While it’s great to run Battlefield 4 at 60fps on ultra detail across three HD monitors, what’s most interesting is how GPU capabilities are generalizing beyond graphics. This is one of my absolute favorite disruption patterns: “commodization+crossover”, where a technology is commoditized by demand for one application and then applied elsewhere.
GPUs began as very specialized (and expensive) 2D & 3D hardware accelerators. Things began to change in the 1990s, driven by demand for 3D games, first with arcade units and consoles, and then PCs. In 1999, Nvidia coined the term “GPU”, starting a consumer-driven 15yr+ price/performance ramp with no end in sight.

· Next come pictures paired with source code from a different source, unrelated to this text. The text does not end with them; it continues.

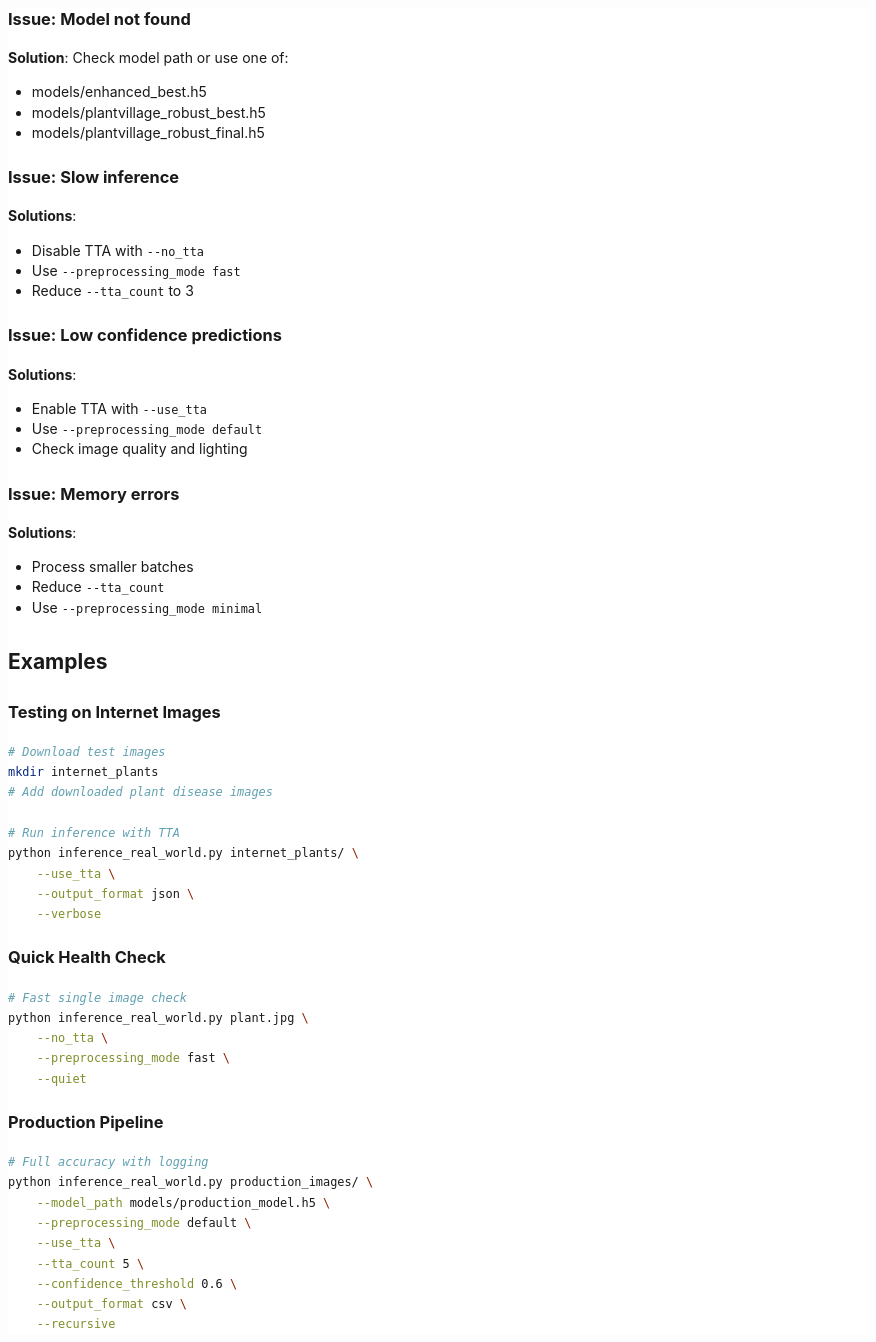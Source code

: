 ### Issue: Model not found
**Solution**: Check model path or use one of:
- models/enhanced_best.h5
- models/plantvillage_robust_best.h5
- models/plantvillage_robust_final.h5

### Issue: Slow inference
**Solutions**:
- Disable TTA with `--no_tta`
- Use `--preprocessing_mode fast`
- Reduce `--tta_count` to 3

### Issue: Low confidence predictions
**Solutions**:
- Enable TTA with `--use_tta`
- Use `--preprocessing_mode default`
- Check image quality and lighting

### Issue: Memory errors
**Solutions**:
- Process smaller batches
- Reduce `--tta_count`
- Use `--preprocessing_mode minimal`

## Examples

### Testing on Internet Images
```bash
# Download test images
mkdir internet_plants
# Add downloaded plant disease images

# Run inference with TTA
python inference_real_world.py internet_plants/ \
    --use_tta \
    --output_format json \
    --verbose
```

### Quick Health Check
```bash
# Fast single image check
python inference_real_world.py plant.jpg \
    --no_tta \
    --preprocessing_mode fast \
    --quiet
```

### Production Pipeline
```bash
# Full accuracy with logging
python inference_real_world.py production_images/ \
    --model_path models/production_model.h5 \
    --preprocessing_mode default \
    --use_tta \
    --tta_count 5 \
    --confidence_threshold 0.6 \
    --output_format csv \
    --recursive
```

GPUs are also getting much more generalized. The first, fairly rigid 3D-transform computation pipelines have gradually given way to more general stream processors. So called graphics “shaders” are now nearly fully programmable: GPU developers write compute “kernels” in C-like languages (such as Open GL GLSL or DirectX HLSL) that then run on hundreds or thousands of compute units on the GPU. And more recent technologies, such as Nvidia’s CUDA and the OpenCL platforms, dispense with the graphics-centric worldview entirely,
Because of their parallel architecture, GPUs have continued to scale while single CPU performance has effectively flattened. For certain “embarrasingly parallel” problems where a repeated operation is applied to large amounts of data, they are hard to beat. For example, $350 gets you ~3.4 trillion floating point ops/second, 42,000x faster than the original Cray supercomputer! Amazon offers GPU instances, and even Intel has conceded in a way: on a modern x86 multi-core processor, almost 2/3rds of the die area is GPU.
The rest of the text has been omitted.